Haas broke again though at 4-4 and it proved decisive as he sealed the match at the second attempt with a forehand winner.
The German's prize is a last-eight meeting with 11th seed Gilles Simon, who beat Janko Tipsarevic in three sets.
Murray breezed into the quarter-finals, where he will face Marin Cilic, after cruising past 16th seed Seppi.
Murray has yet to drop a set in this tournament and this did not seem likely to change today as he was rarely tested by his Italian opponent, whose sole break point opportunity came in the final game.
The Briton felt the windy conditions worked to his advantage.

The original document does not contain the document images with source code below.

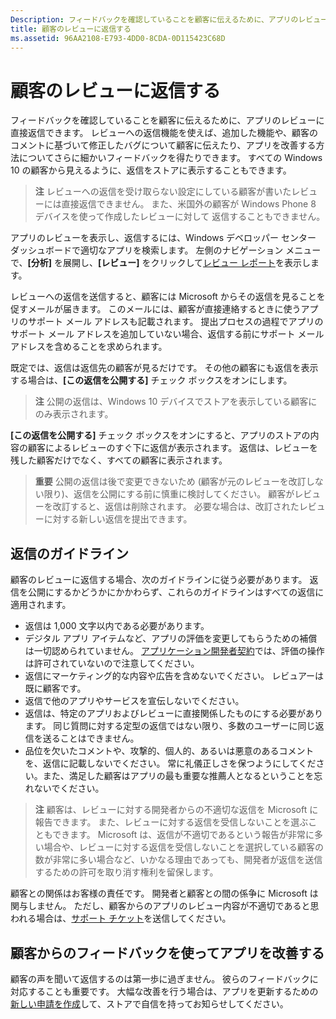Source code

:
 ```yaml
---
Description: フィードバックを確認していることを顧客に伝えるために、アプリのレビューに直接返信できます。
title: 顧客のレビューに返信する
ms.assetid: 96AA2108-E793-4DD0-8CDA-0D115423C68D
---
```


# 顧客のレビューに返信する


フィードバックを確認していることを顧客に伝えるために、アプリのレビューに直接返信できます。 レビューへの返信機能を使えば、追加した機能や、顧客のコメントに基づいて修正したバグについて顧客に伝えたり、アプリを改善する方法についてさらに細かいフィードバックを得たりできます。 すべての Windows 10 の顧客から見えるように、返信をストアに表示することもできます。

> **注**  レビューへの返信を受け取らない設定にしている顧客が書いたレビューには直接返信できません。 また、米国外の顧客が Windows Phone 8 デバイスを使って作成したレビューに対して 返信することもできません。

アプリのレビューを表示し、返信するには、Windows デベロッパー センター ダッシュボードで適切なアプリを検索します。 左側のナビゲーション メニューで、**[分析]** を展開し、**[レビュー]** をクリックして[レビュー レポート](reviews-report.md)を表示します。

レビューへの返信を送信すると、顧客には Microsoft からその返信を見ることを促すメールが届きます。 このメールには、顧客が直接連絡するときに使うアプリのサポート メール アドレスも記載されます。 提出プロセスの過程でアプリのサポート メール アドレスを追加していない場合、返信する前にサポート メール アドレスを含めることを求められます。

既定では、返信は返信先の顧客が見るだけです。 その他の顧客にも返信を表示する場合は、**[この返信を公開する]** チェック ボックスをオンにします。

> **注**   公開の返信は、Windows 10 デバイスでストアを表示している顧客にのみ表示されます。

**[この返信を公開する]** チェック ボックスをオンにすると、アプリのストアの内容の顧客によるレビューのすぐ下に返信が表示されます。 返信は、レビューを残した顧客だけでなく、すべての顧客に表示されます。

> **重要**  公開の返信は後で変更できないため (顧客が元のレビューを改訂しない限り)、返信を公開にする前に慎重に検討してください。 顧客がレビューを改訂すると、返信は削除されます。 必要な場合は、改訂されたレビューに対する新しい返信を提出できます。

## 返信のガイドライン


顧客のレビューに返信する場合、次のガイドラインに従う必要があります。 返信を公開にするかどうかにかかわらず、これらのガイドラインはすべての返信に適用されます。

-   返信は 1,000 文字以内である必要があります。
-   デジタル アプリ アイテムなど、アプリの評価を変更してもらうための補償は一切認められていません。 [アプリケーション開発者契約](https://msdn.microsoft.com/library/windows/apps/hh694058)では、評価の操作は許可されていないので注意してください。
-   返信にマーケティング的な内容や広告を含めないでください。 レビュアーは既に顧客です。
-   返信で他のアプリやサービスを宣伝しないでください。
-   返信は、特定のアプリおよびレビューに直接関係したものにする必要があります。 同じ質問に対する定型の返信ではない限り、多数のユーザーに同じ返信を送ることはできません。
-   品位を欠いたコメントや、攻撃的、個人的、あるいは悪意のあるコメントを、返信に記載しないでください。 常に礼儀正しさを保つようにしてください。また、満足した顧客はアプリの最も重要な推薦人となるということを忘れないでください。

> **注**  顧客は、レビューに対する開発者からの不適切な返信を Microsoft に報告できます。 また、レビューに対する返信を受信しないことを選ぶこともできます。
Microsoft は、返信が不適切であるという報告が非常に多い場合や、レビューに対する返信を受信しないことを選択している顧客の数が非常に多い場合など、いかなる理由であっても、開発者が返信を送信するための許可を取り消す権利を留保します。

顧客との関係はお客様の責任です。 開発者と顧客との間の係争に Microsoft は関与しません。 ただし、顧客からのアプリのレビュー内容が不適切であると思われる場合は、[サポート チケット](http://go.microsoft.com/fwlink/p/?LinkID=401178)を送信してください。

## 顧客からのフィードバックを使ってアプリを改善する


顧客の声を聞いて返信するのは第一歩に過ぎません。 彼らのフィードバックに対応することも重要です。 大幅な改善を行う場合は、アプリを更新するための[新しい申請を作成](app-submissions.md)して、ストアで自信を持ってお知らせしてください。


<!--HONumber=Mar16_HO1-->


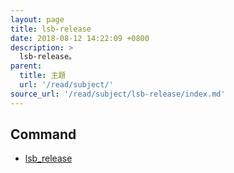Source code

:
 ```yaml
---
layout: page
title: lsb-release
date: 2018-08-12 14:22:09 +0800
description: >
  lsb-release。
parent:
  title: 主題
  url: '/read/subject/'
source_url: '/read/subject/lsb-release/index.md'
---
```



## Command

* [lsb_release](command/lsb_release)
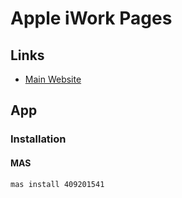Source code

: # Apple iWork Pages

## Links

- [Main Website](https://apple.com/pages)

## App

### Installation

#### MAS

```sh
mas install 409201541
```
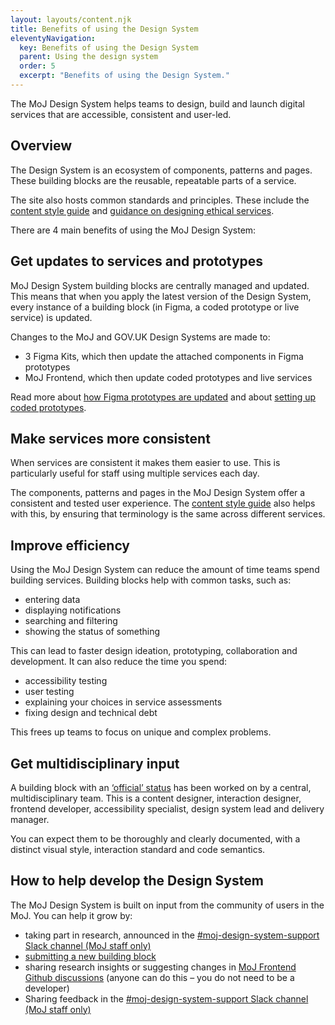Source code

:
 ```yaml
---
layout: layouts/content.njk
title: Benefits of using the Design System
eleventyNavigation:
  key: Benefits of using the Design System
  parent: Using the design system
  order: 5
  excerpt: "Benefits of using the Design System."
---
```


The MoJ Design System helps teams to design, build and launch digital services that are accessible, consistent and user-led.

## Overview

The Design System is an ecosystem of components, patterns and pages. These building blocks are the reusable, repeatable parts of a service.

The site also hosts common standards and principles. These include the [content style guide](/content-standards/style-guide/) and [guidance on designing ethical services](/ethics/).

There are 4 main benefits of using the MoJ Design System:

## Get updates to services and prototypes

MoJ Design System building blocks are centrally managed and updated. This means that when you apply the latest version of the Design System, every instance of a building block (in Figma, a coded prototype or live service) is updated.

Changes to the MoJ and GOV.UK Design Systems are made to:

- 3 Figma Kits, which then update the attached components in Figma prototypes
- MoJ Frontend, which then update coded prototypes and live services

Read more about [how Figma prototypes are updated](/prototyping/setting-up-figma-prototypes/) and about [setting up coded prototypes](/production/install-moj-frontend/).

## Make services more consistent

When services are consistent it makes them easier to use. This is particularly useful for staff using multiple services each day.

The components, patterns and pages in the MoJ Design System offer a consistent and tested user experience. The [content style guide](/content-standards/style-guide/) also helps with this, by ensuring that terminology is the same across different services.

## Improve efficiency

Using the MoJ Design System can reduce the amount of time teams spend building services. Building blocks help with common tasks, such as:

- entering data
- displaying notifications
- searching and filtering
- showing the status of something

This can lead to faster design ideation, prototyping, collaboration and development. It can also reduce the time you spend:

- accessibility testing
- user testing
- explaining your choices in service assessments
- fixing design and technical debt

This frees up teams to focus on unique and complex problems.

## Get multidisciplinary input

A building block with an [‘official’ status](/design-system-statuses/) has been worked on by a central, multidisciplinary team. This is a content designer, interaction designer, frontend developer, accessibility specialist, design system lead and delivery manager.

You can expect them to be thoroughly and clearly documented, with a distinct visual style, interaction standard and code semantics.

## How to help develop the Design System

The MoJ Design System is built on input from the community of users in the MoJ. You can help it grow by:

- taking part in research, announced in the [#moj-design-system-support Slack channel (MoJ staff only)](https://moj.enterprise.slack.com/archives/CH5RUSB27)
- [submitting a new building block](/get-involved/contribute/)
- sharing research insights or suggesting changes in [MoJ Frontend Github discussions](https://github.com/ministryofjustice/moj-frontend/discussions) (anyone can do this – you do not need to be a developer)
- Sharing feedback in the [#moj-design-system-support Slack channel (MoJ staff only)](https://moj.enterprise.slack.com/archives/CH5RUSB27)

"It was swirling a little bit at the start and he made more unforced errors than he usually does," he told the Independent. "I was able to track down a lot of his balls because he wasn't timing his shots that well.
"But he started going for his shots more in the second set and made it tough for me."
A limp forehand into the net immediately gave Murray two break points in the opening game and another unforced error from Seppi gave the world number three the initiative.
Seppi, who reached a career-high 18th in the world in January this year, won just four points on Murray's serve in the first set and was broken again in the seventh game as the US Open champion put one foot into the next round.
The second seed wasted three break point opportunities at the start of the second set before Seppi steadily settled.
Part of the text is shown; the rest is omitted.